There are some positive signs. At last week's Security Council meeting, the most senior diplomat of the African Union called for UN peacekeepers to be sent to Somalia. NATO military chiefs meeting in Brussels last week, indicated that a coordinated worldwide response is required and put forward a plethora of proposals. Russia has suggested land operations against Somali pirate bases. But the prospect of a well-equipped international force being deployed inside Somalia still seems a distant one. With the UN unable to produce half of its promised force for Darfur, despite a detailed plan for one, Somalia stands little chance of getting any blue helmets.

But it desperately needs them. Somalia has lacked a government, in effect, since 1991 and the state is currently governed by the fourteenth interim administration in 17 years. This is not the way that politics are supposed to be organized within states. International relations scholars often differentiate domestic politics from international politics by their structures. In domestic systems, there are governmental institutions that establish law and order. The international system is characterized as anarchic because there is no higher authority to protect states from external aggression. But this dichotomy is not always appropriate. States are sometimes weak and unable to provide even the most basic security to their populations. In this environment, domestic politics begin to resemble international politics and piracy is just one of many possible outcomes.

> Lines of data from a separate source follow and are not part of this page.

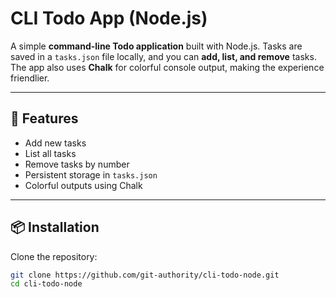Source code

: # CLI Todo App (Node.js)

A simple **command-line Todo application** built with Node.js.
Tasks are saved in a `tasks.json` file locally, and you can **add, list, and remove** tasks.
The app also uses **Chalk** for colorful console output, making the experience friendlier.

---

## 🚀 Features
- Add new tasks
- List all tasks
- Remove tasks by number
- Persistent storage in `tasks.json`
- Colorful outputs using Chalk

---

## 📦 Installation

Clone the repository:
```bash
git clone https://github.com/git-authority/cli-todo-node.git
cd cli-todo-node
```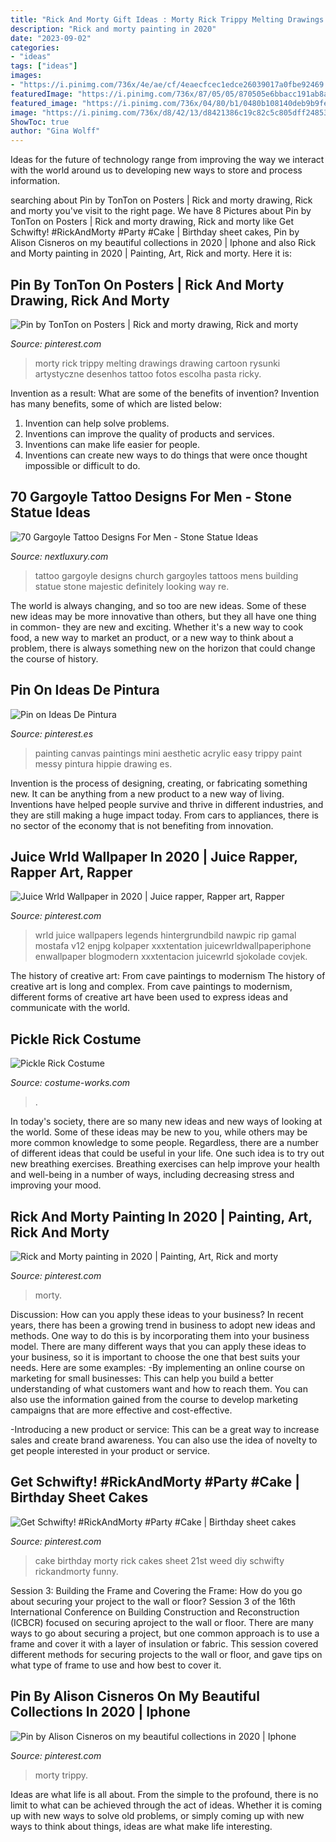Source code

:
```yaml
---
title: "Rick And Morty Gift Ideas : Morty Rick Trippy Melting Drawings Drawing Cartoon Rysunki Artystyczne Desenhos Tattoo Fotos Escolha Pasta Ricky"
description: "Rick and morty painting in 2020"
date: "2023-09-02"
categories:
- "ideas"
tags: ["ideas"]
images:
- "https://i.pinimg.com/736x/4e/ae/cf/4eaecfcec1edce26039017a0fbe92469.jpg"
featuredImage: "https://i.pinimg.com/736x/87/05/05/870505e6bbacc191ab8ae69f532763f6.jpg"
featured_image: "https://i.pinimg.com/736x/04/80/b1/0480b108140deb9b9fe9e40846cf1ba9.jpg"
image: "https://i.pinimg.com/736x/d8/42/13/d8421386c19c82c5c805dff248530342.jpg"
ShowToc: true
author: "Gina Wolff"
---
```



Ideas for the future of technology range from improving the way we interact with the world around us to developing new ways to store and process information.

	

		
searching about Pin by TonTon on Posters | Rick and morty drawing, Rick and morty you've visit to the right page. We have 8 Pictures about Pin by TonTon on Posters | Rick and morty drawing, Rick and morty like Get Schwifty! #RickAndMorty #Party #Cake | Birthday sheet cakes, Pin by Alison Cisneros on my beautiful collections in 2020 | Iphone and also Rick and Morty painting in 2020 | Painting, Art, Rick and morty. Here it is:
		
    
## Pin By TonTon On Posters | Rick And Morty Drawing, Rick And Morty

<img loading=lazy src="https://i.pinimg.com/736x/44/74/ae/4474aeea419616dd6662519b4876f171.jpg" onerror="this.onerror=null;this.src='https://tse4.mm.bing.net/th?id=OIP.t7wFhFDG4SPV9g5nNHmY6gHaJ-&amp;pid=15.1';" alt="Pin by TonTon on Posters | Rick and morty drawing, Rick and morty">

_Source: pinterest.com_

>morty rick trippy melting drawings drawing cartoon rysunki artystyczne desenhos tattoo fotos escolha pasta ricky. 

	

Invention as a result: What are some of the benefits of invention?
Invention has many benefits, some of which are listed below: 
1. Invention can help solve problems. 
2. Inventions can improve the quality of products and services. 
3. Inventions can make life easier for people. 
4. Inventions can create new ways to do things that were once thought impossible or difficult to do.

    
## 70 Gargoyle Tattoo Designs For Men - Stone Statue Ideas

<img loading=lazy src="http://nextluxury.com/wp-content/uploads/church-building-with-gargoyles-mens-full-back-tattoo-ideas.jpg" onerror="this.onerror=null;this.src='https://tse4.mm.bing.net/th?id=OIP.x1zNWEemyxtZwaVRnjPvxwHaHa&amp;pid=15.1';" alt="70 Gargoyle Tattoo Designs For Men - Stone Statue Ideas">

_Source: nextluxury.com_

>tattoo gargoyle designs church gargoyles tattoos mens building statue stone majestic definitely looking way re. 

	

The world is always changing, and so too are new ideas. Some of these new ideas may be more innovative than others, but they all have one thing in common- they are new and exciting. Whether it's a new way to cook food, a new way to market an product, or a new way to think about a problem, there is always something new on the horizon that could change the course of history.

    
## Pin On Ideas De Pintura

<img loading=lazy src="https://i.pinimg.com/736x/87/05/05/870505e6bbacc191ab8ae69f532763f6.jpg" onerror="this.onerror=null;this.src='https://tse1.mm.bing.net/th?id=OIP.F9xUTc-SKpu2RX65IJvIXwHaJ3&amp;pid=15.1';" alt="Pin on Ideas De Pintura">

_Source: pinterest.es_

>painting canvas paintings mini aesthetic acrylic easy trippy paint messy pintura hippie drawing es. 

	

Invention is the process of designing, creating, or fabricating something new. It can be anything from a new product to a new way of living. Inventions have helped people survive and thrive in different industries, and they are still making a huge impact today. From cars to appliances, there is no sector of the economy that is not benefiting from innovation.

    
## Juice Wrld Wallpaper In 2020 | Juice Rapper, Rapper Art, Rapper

<img loading=lazy src="https://i.pinimg.com/736x/04/80/b1/0480b108140deb9b9fe9e40846cf1ba9.jpg" onerror="this.onerror=null;this.src='https://tse2.mm.bing.net/th?id=OIP.jB0cuceadj8OvrXXwYhLZwHaLI&amp;pid=15.1';" alt="Juice Wrld Wallpaper in 2020 | Juice rapper, Rapper art, Rapper">

_Source: pinterest.com_

>wrld juice wallpapers legends hintergrundbild nawpic rip gamal mostafa v12 enjpg kolpaper xxxtentation juicewrldwallpaperiphone enwallpaper blogmodern xxxtentacion juicewrld sjokolade covjek. 

	

The history of creative art: From cave paintings to modernism
The history of creative art is long and complex. From cave paintings to modernism, different forms of creative art have been used to express ideas and communicate with the world.

    
## Pickle Rick Costume

<img loading=lazy src="https://photos.costume-works.com/full/pickle_rick.jpg" onerror="this.onerror=null;this.src='https://tse2.mm.bing.net/th?id=OIP.qwWZv2367CYq1rLLC7WGTQHaNK&amp;pid=15.1';" alt="Pickle Rick Costume">

_Source: costume-works.com_

>. 

	

In today's society, there are so many new ideas and new ways of looking at the world. Some of these ideas may be new to you, while others may be more common knowledge to some people. Regardless, there are a number of different ideas that could be useful in your life. One such idea is to try out new breathing exercises. Breathing exercises can help improve your health and well-being in a number of ways, including decreasing stress and improving your mood.

    
## Rick And Morty Painting In 2020 | Painting, Art, Rick And Morty

<img loading=lazy src="https://i.pinimg.com/736x/4e/ae/cf/4eaecfcec1edce26039017a0fbe92469.jpg" onerror="this.onerror=null;this.src='https://tse4.mm.bing.net/th?id=OIP.CTvnggD7pVJxdUcrdGaEzQHaJ3&amp;pid=15.1';" alt="Rick and Morty painting in 2020 | Painting, Art, Rick and morty">

_Source: pinterest.com_

>morty. 

	

Discussion: How can you apply these ideas to your business?
In recent years, there has been a growing trend in business to adopt new ideas and methods. One way to do this is by incorporating them into your business model. There are many different ways that you can apply these ideas to your business, so it is important to choose the one that best suits your needs. Here are some examples: 
-By implementing an online course on marketing for small businesses: This can help you build a better understanding of what customers want and how to reach them. You can also use the information gained from the course to develop marketing campaigns that are more effective and cost-effective. 

-Introducing a new product or service: This can be a great way to increase sales and create brand awareness. You can also use the idea of novelty to get people interested in your product or service.

    
## Get Schwifty! #RickAndMorty #Party #Cake | Birthday Sheet Cakes

<img loading=lazy src="https://i.pinimg.com/736x/d8/42/13/d8421386c19c82c5c805dff248530342.jpg" onerror="this.onerror=null;this.src='https://tse4.mm.bing.net/th?id=OIP.t5mDbPoSf0tiH2L_wKFgnQHaNK&amp;pid=15.1';" alt="Get Schwifty! #RickAndMorty #Party #Cake | Birthday sheet cakes">

_Source: pinterest.com_

>cake birthday morty rick cakes sheet 21st weed diy schwifty rickandmorty funny. 

	

Session 3: Building the Frame and Covering the Frame: How do you go about securing your project to the wall or floor?
Session 3 of the 16th International Conference on Building Construction and Reconstruction (ICBCR) focused on securing aproject to the wall or floor. There are many ways to go about securing a project, but one common approach is to use a frame and cover it with a layer of insulation or fabric. This session covered different methods for securing projects to the wall or floor, and gave tips on what type of frame to use and how best to cover it.

    
## Pin By Alison Cisneros On My Beautiful Collections In 2020 | Iphone

<img loading=lazy src="https://i.pinimg.com/736x/b1/a4/b2/b1a4b28cb41fccab0a1e48c9f1dee4ea.jpg" onerror="this.onerror=null;this.src='https://tse1.mm.bing.net/th?id=OIP.K_rngitR_FJO7WU4OGO3twHaN4&amp;pid=15.1';" alt="Pin by Alison Cisneros on my beautiful collections in 2020 | Iphone">

_Source: pinterest.com_

>morty trippy. 

	

Ideas are what life is all about. From the simple to the profound, there is no limit to what can be achieved through the act of ideas. Whether it is coming up with new ways to solve old problems, or simply coming up with new ways to think about things, ideas are what make life interesting.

For six months during 2006, the Islamic Courts Union controlled most of southern and central Somalia. They brought something resembling order for the first time since the early 1990s and piracy all but disappeared. It began to flourish again after Ethiopian troops—with the implicit backing of the United States—invaded and ousted the Islamists. The international community should draw the obvious lesson from this.

Hopefully, in the months ahead, the UN will find a way to work closely with the African Union and the EU to bring some semblance of domestic order to Somalia. If the moral duty to assist displaced Somalis is not compelling enough, then perhaps western governments will now realize that an unsettled Somalia can cause a lot of trouble—on land and at sea—and act out of good, old-fashioned self interest. Without some form of action, Somalia is destined to remain a bloody kaleidoscope of competing clans, a launching pad for piracy, and the world's most utterly failed state.

Daniel Kenealy is Sir Bernard Crick Fellow in the Department of Politics and International Relations at the University of Edinburgh.